* [TASK DESCRIPTION]: Could you write out, word for word, each line from the one containing "- **bright.sh** Changes" to the last line of the data below, both included and nothing more?

* [INFORMATION PROVIDED]:
┄┄┄┄┄┄

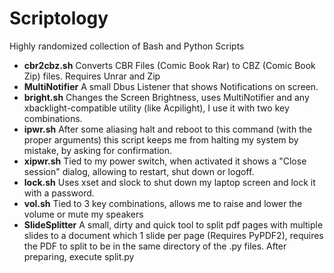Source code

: # Scriptology
Highly randomized collection of Bash and Python Scripts

- **cbr2cbz.sh** Converts CBR Files (Comic Book Rar) to CBZ (Comic Book Zip) files. Requires Unrar and Zip
- **MultiNotifier** A small Dbus Listener that shows Notifications on screen.
- **bright.sh** Changes the Screen Brightness, uses MultiNotifier and any xbacklight-compatible utility (like Acpilight), I use it with two key combinations.
- **ipwr.sh** After some aliasing halt and reboot to this command (with the proper arguments) this script keeps me from halting my system by mistake, by asking for confirmation.
- **xipwr.sh** Tied to my power switch, when activated it shows a "Close session" dialog, allowing to restart, shut down or logoff.
- **lock.sh** Uses xset and slock to shut down my laptop screen and lock it with a password.
- **vol.sh** Tied to 3 key combinations, allows me to raise and lower the volume or mute my speakers
- **SlideSplitter** A small, dirty and quick tool to split pdf pages with multiple slides to a document which 1 slide per page (Requires PyPDF2), requires the PDF to split to be in the same directory of the .py files. After preparing, execute split.py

┄┄┄┄┄┄

* [SOLUTION FOR THIS PROBLEM]:
- **bright.sh** Changes the Screen Brightness, uses MultiNotifier and any xbacklight-compatible utility (like Acpilight), I use it with two key combinations.
- **ipwr.sh** After some aliasing halt and reboot to this command (with the proper arguments) this script keeps me from halting my system by mistake, by asking for confirmation.
- **xipwr.sh** Tied to my power switch, when activated it shows a "Close session" dialog, allowing to restart, shut down or logoff.
- **lock.sh** Uses xset and slock to shut down my laptop screen and lock it with a password.
- **vol.sh** Tied to 3 key combinations, allows me to raise and lower the volume or mute my speakers
- **SlideSplitter** A small, dirty and quick tool to split pdf pages with multiple slides to a document which 1 slide per page (Requires PyPDF2), requires the PDF to split to be in the same directory of the .py files. After preparing, execute split.py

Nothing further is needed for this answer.